Childhood Games

Welcome to another post inspired by The Plottery and their fun July writing prompts that they posted on their Instagram account, @the.plottery! This prompt reminded me of childhood games.

“Write a short story where the characters don’t come of the couch the whole time.”

Sounds like my mornings. I get up at 4, grab a cup of coffee, my book, and my journals, and plant myself on the west end of the couch until 9am.

That’s not technically true. I get up for more coffee, to use the bathroom, do my yoga, and close the curtain when the sun comes streaming in to blind me, but essentially, I am planted. This is my spot. The cushions have become formed to the curve of butt and the arm has an indent where my elbow rests.

But my short story…more of a creative memory. It happened. I have pictures. But maybe it didn’t go exactly this way. Where shall it begin? On the couch, the same place it will end up.

childhood games
Proof the Crime

The floor is lava! The couch has always been a place of refuge and entertainment. There were four of us, my brother and I and two of our younger cousins, spread across the giant, L-shaped sectional in the living room of our grandparent’s house. We’d been swimming at the community pool all morning. Grandma made us sandwiches and we ate them with tropical punch Kool-Aid and potato ships at the kitchen dinette counter, where spills and crumbs were easy to clean up. Grandpa turned on the big console tv in the living room and instructed us all to relax a while.

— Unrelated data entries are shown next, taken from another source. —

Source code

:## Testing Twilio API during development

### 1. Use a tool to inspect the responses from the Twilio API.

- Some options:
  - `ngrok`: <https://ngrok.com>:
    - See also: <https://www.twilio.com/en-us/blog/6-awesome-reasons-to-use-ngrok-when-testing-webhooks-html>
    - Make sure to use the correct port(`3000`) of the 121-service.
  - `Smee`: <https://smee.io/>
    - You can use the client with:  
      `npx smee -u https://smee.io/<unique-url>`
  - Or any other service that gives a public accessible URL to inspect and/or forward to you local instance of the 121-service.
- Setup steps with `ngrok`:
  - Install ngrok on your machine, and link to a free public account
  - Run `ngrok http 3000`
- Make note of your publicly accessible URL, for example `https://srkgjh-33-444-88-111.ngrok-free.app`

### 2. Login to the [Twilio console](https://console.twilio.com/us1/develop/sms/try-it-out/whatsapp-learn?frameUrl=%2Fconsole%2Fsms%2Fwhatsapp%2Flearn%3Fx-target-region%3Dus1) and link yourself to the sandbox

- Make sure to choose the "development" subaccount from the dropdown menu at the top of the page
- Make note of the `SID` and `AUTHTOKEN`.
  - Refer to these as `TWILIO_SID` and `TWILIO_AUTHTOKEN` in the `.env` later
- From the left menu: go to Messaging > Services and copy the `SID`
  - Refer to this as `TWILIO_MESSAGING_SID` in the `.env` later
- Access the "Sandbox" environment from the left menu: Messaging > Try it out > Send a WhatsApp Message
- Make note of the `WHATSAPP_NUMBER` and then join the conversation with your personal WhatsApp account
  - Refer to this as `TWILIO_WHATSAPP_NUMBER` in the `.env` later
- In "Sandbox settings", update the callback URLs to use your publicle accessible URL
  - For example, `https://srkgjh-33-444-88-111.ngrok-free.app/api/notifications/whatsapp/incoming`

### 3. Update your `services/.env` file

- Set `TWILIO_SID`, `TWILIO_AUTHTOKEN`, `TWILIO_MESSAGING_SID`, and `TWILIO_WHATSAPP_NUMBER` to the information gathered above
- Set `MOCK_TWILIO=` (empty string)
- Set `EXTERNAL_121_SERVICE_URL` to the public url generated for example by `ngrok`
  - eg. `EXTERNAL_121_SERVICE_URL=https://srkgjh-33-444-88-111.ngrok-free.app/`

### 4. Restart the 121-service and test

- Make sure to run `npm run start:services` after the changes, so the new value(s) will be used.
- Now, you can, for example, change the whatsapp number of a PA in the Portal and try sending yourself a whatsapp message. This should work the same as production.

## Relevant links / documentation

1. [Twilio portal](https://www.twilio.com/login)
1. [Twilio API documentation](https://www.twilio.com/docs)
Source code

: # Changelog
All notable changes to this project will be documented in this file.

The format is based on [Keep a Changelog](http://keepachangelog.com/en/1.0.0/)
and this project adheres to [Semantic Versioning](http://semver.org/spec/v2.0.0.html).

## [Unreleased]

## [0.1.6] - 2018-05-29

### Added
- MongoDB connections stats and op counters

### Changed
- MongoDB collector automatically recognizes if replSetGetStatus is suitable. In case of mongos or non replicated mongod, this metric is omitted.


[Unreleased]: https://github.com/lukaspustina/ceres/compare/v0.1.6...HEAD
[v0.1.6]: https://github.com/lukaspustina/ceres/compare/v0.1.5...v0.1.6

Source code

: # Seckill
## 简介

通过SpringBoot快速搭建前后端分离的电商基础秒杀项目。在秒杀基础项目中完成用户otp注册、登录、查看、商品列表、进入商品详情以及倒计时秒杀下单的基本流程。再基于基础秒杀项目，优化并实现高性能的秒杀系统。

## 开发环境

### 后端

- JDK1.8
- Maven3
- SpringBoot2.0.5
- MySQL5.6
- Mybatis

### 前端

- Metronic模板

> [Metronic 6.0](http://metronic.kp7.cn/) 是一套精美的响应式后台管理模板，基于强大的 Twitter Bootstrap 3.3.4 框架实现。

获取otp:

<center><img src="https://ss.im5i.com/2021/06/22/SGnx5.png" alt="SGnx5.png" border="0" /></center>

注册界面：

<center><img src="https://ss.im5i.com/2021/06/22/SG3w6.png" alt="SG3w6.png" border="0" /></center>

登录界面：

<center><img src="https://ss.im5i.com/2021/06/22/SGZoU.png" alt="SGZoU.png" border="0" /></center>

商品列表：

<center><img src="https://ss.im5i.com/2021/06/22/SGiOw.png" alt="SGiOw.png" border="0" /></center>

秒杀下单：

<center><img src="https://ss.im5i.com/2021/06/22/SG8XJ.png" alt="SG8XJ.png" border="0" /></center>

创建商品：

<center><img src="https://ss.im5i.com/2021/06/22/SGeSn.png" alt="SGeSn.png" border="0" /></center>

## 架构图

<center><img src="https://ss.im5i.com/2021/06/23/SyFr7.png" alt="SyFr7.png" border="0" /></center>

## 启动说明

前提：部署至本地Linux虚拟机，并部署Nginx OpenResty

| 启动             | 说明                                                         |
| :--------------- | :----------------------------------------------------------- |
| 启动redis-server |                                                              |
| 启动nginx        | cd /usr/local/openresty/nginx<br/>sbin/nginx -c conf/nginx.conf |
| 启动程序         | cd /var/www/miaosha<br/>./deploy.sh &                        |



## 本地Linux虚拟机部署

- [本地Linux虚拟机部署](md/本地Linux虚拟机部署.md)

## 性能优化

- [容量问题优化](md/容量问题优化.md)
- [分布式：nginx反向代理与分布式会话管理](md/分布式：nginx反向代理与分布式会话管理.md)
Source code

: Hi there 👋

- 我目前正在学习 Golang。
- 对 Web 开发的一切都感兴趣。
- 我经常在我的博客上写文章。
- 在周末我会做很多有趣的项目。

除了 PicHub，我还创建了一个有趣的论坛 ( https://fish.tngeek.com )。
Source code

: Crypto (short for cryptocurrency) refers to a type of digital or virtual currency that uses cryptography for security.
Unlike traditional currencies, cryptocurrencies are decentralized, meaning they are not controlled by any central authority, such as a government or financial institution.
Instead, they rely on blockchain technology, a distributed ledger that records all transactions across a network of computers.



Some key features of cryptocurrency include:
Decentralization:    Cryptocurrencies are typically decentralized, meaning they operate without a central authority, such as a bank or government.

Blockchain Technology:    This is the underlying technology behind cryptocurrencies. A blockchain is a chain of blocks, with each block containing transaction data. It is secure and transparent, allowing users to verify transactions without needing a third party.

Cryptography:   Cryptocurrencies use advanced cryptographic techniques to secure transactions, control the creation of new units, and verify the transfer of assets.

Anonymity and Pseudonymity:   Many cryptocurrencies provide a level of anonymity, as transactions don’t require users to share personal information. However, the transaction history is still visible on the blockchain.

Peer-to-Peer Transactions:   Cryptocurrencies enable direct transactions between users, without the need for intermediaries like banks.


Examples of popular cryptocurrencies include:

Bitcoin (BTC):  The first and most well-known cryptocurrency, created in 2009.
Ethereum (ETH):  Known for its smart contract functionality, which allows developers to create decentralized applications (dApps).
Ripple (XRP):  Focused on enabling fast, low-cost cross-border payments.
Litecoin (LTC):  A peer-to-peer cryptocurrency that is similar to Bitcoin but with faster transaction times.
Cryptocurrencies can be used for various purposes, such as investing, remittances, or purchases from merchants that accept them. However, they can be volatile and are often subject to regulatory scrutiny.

As an adult, I can see exactly what this was now. Two older adults, four young and wild children. THEY needed to rest, not us. The hope (the same hope I have held on to with my own children) was that they had worn us out in the pool and fed us. Now, in the name of all things holy, maybe we’d settle into the couch and be quiet a while.

My grandma said that she needed to “rest her eyes” a bit. “Watch your shows. No horseplay. And stay on the couch.” And then she and grandpa headed off to their bedroom for a nap.

The peace lasted at least a few minutes, maybe even past the first commercial break, but then we got antsy.

My youngest cousin was the first to move towards the edge of the couch, but my brother stopped her. “Grandma said stay on the couch!” She shot a look, that look, right into his eyes and lowered her foot. “Don’t even!” Her brother grabbed her arm, and she began to tear up. The wail was coming. It would be loud…grandma would hear for sure…not acceptable.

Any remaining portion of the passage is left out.